Look below for the line containing "- **Character name" and the line containing "- **Locations:** Descriptions, maps, significance"; repeat exactly those two lines and all lines between them, and nothing else.

(DATA FOR THIS EXERCISE begins)

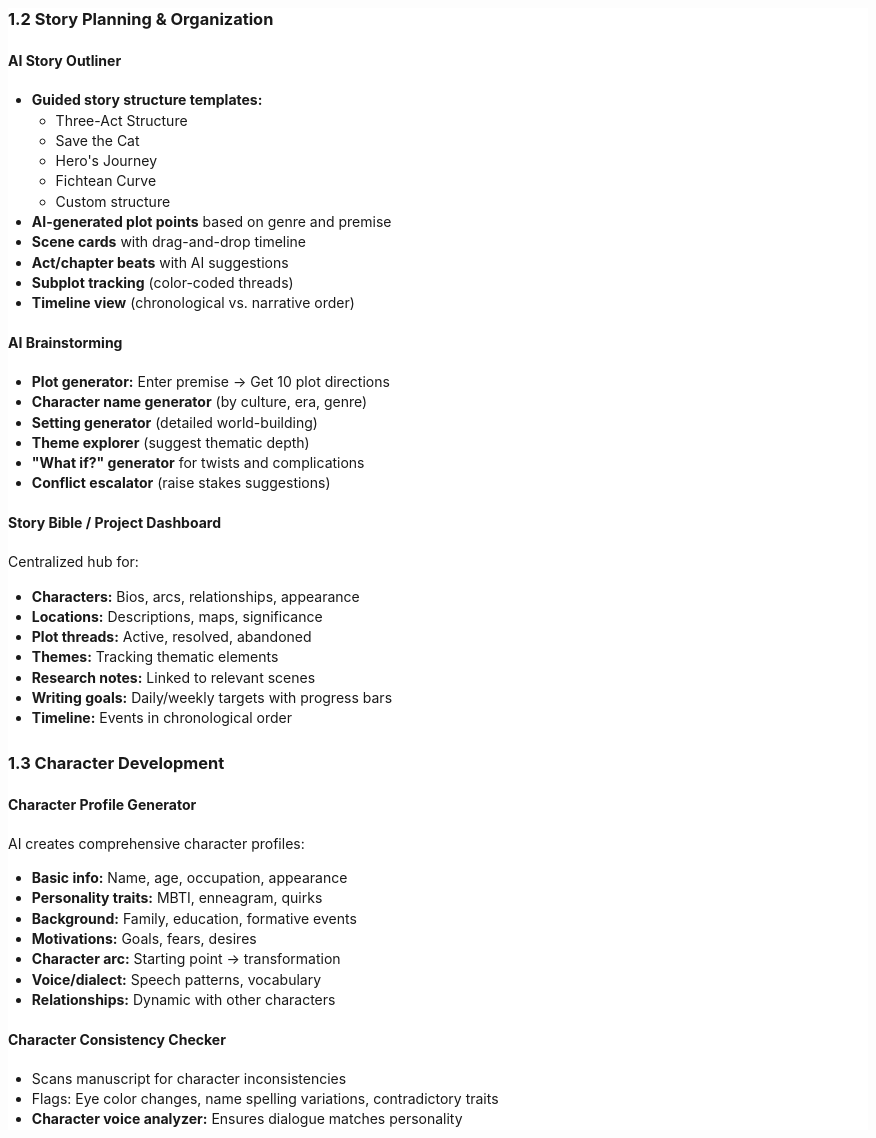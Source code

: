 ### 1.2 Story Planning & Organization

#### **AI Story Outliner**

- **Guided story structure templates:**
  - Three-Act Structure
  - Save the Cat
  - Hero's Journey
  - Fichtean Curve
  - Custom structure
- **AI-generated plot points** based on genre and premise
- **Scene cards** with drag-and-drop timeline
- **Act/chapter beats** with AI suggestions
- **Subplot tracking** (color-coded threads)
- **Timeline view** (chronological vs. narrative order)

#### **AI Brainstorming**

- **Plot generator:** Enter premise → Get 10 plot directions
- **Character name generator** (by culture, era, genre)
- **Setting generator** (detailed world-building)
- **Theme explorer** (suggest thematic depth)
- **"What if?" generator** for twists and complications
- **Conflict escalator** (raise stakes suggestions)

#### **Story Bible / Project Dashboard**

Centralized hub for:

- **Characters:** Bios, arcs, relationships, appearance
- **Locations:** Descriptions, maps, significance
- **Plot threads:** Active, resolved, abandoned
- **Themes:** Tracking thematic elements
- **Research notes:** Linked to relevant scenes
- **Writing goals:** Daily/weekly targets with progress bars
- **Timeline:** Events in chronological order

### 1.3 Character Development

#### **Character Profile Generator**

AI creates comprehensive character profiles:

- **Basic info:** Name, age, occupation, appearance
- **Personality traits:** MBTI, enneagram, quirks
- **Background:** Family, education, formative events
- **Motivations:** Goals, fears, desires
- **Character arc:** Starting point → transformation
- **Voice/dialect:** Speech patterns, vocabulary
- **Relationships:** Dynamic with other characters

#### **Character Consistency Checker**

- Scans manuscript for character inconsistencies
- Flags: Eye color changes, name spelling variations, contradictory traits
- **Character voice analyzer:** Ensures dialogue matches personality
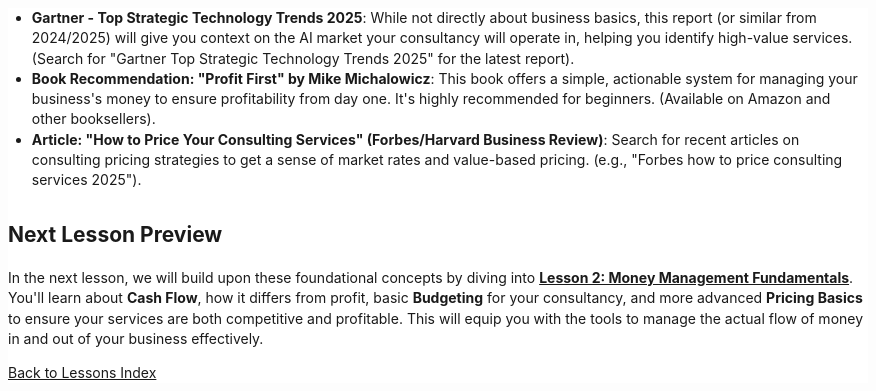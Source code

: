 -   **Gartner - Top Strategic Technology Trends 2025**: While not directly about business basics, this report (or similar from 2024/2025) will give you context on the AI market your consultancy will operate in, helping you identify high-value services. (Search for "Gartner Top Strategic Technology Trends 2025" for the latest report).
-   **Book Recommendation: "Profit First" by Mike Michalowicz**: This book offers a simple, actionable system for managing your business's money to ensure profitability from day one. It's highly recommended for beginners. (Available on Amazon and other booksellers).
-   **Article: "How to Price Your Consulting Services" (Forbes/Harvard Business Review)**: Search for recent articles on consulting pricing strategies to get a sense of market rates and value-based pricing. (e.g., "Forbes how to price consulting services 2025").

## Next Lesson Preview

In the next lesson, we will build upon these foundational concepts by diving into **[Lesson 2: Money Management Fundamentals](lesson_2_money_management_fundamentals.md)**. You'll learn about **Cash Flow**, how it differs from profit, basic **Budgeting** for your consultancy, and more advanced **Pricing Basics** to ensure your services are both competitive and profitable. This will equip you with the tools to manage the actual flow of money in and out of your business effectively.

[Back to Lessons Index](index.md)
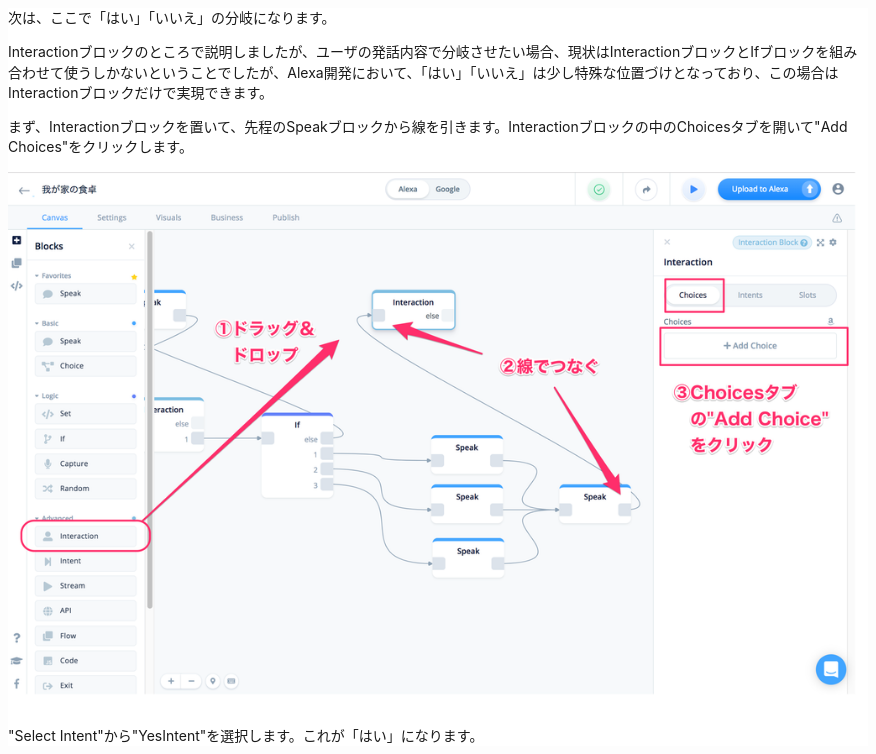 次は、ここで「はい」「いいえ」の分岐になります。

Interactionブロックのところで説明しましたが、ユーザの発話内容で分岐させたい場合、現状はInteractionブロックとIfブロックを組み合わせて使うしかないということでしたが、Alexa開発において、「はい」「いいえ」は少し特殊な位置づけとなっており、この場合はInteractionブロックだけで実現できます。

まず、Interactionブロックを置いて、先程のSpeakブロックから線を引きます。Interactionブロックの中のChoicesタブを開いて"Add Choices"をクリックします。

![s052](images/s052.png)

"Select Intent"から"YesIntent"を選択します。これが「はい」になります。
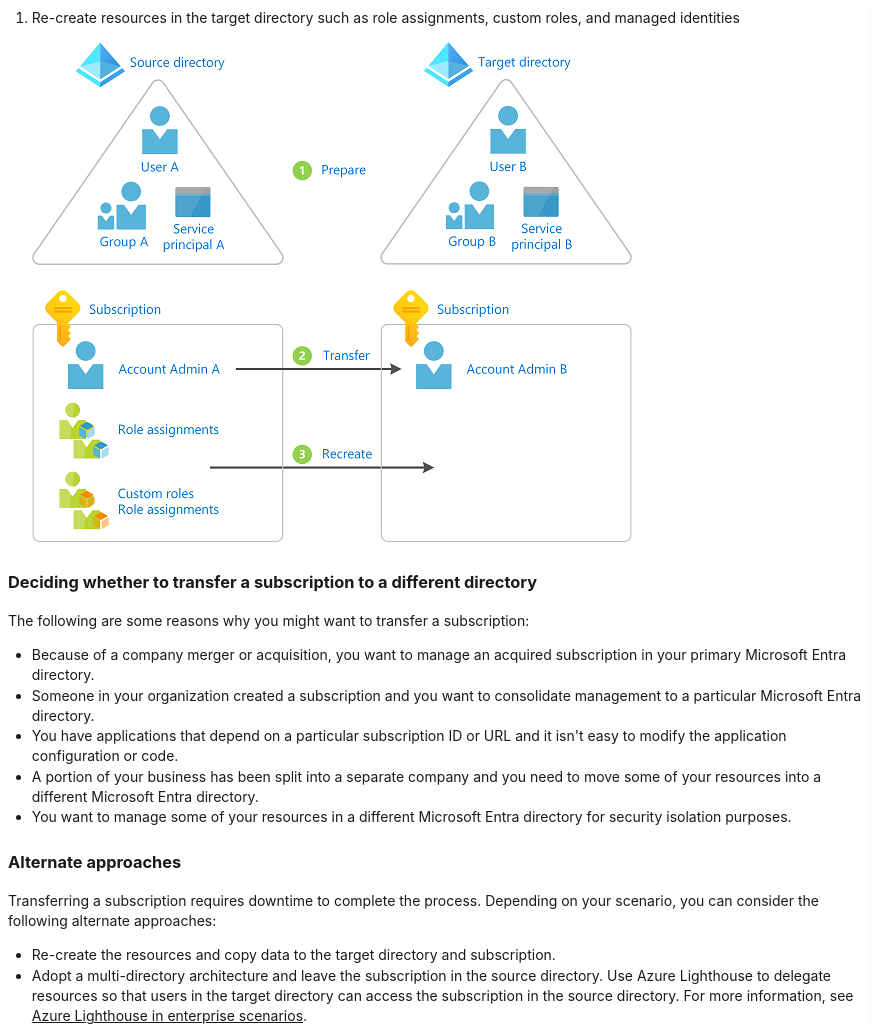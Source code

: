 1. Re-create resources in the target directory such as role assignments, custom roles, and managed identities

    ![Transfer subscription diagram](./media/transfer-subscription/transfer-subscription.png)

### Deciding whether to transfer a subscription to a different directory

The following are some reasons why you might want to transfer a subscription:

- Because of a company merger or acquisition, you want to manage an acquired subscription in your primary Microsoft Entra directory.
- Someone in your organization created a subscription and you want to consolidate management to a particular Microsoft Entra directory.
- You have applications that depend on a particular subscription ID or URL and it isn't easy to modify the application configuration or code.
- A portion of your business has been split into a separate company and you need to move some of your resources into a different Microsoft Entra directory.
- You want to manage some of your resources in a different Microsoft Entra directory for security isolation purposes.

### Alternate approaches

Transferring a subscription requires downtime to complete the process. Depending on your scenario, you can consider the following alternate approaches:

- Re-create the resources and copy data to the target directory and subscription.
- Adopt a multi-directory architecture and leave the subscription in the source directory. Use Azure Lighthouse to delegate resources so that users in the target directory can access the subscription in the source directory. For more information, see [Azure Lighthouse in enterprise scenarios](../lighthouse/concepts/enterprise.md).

(DATA FOR THIS EXERCISE ends)

__SOLUTION__:
- **Character name generator** (by culture, era, genre)
- **Setting generator** (detailed world-building)
- **Theme explorer** (suggest thematic depth)
- **"What if?" generator** for twists and complications
- **Conflict escalator** (raise stakes suggestions)

#### **Story Bible / Project Dashboard**

Centralized hub for:

- **Characters:** Bios, arcs, relationships, appearance
- **Locations:** Descriptions, maps, significance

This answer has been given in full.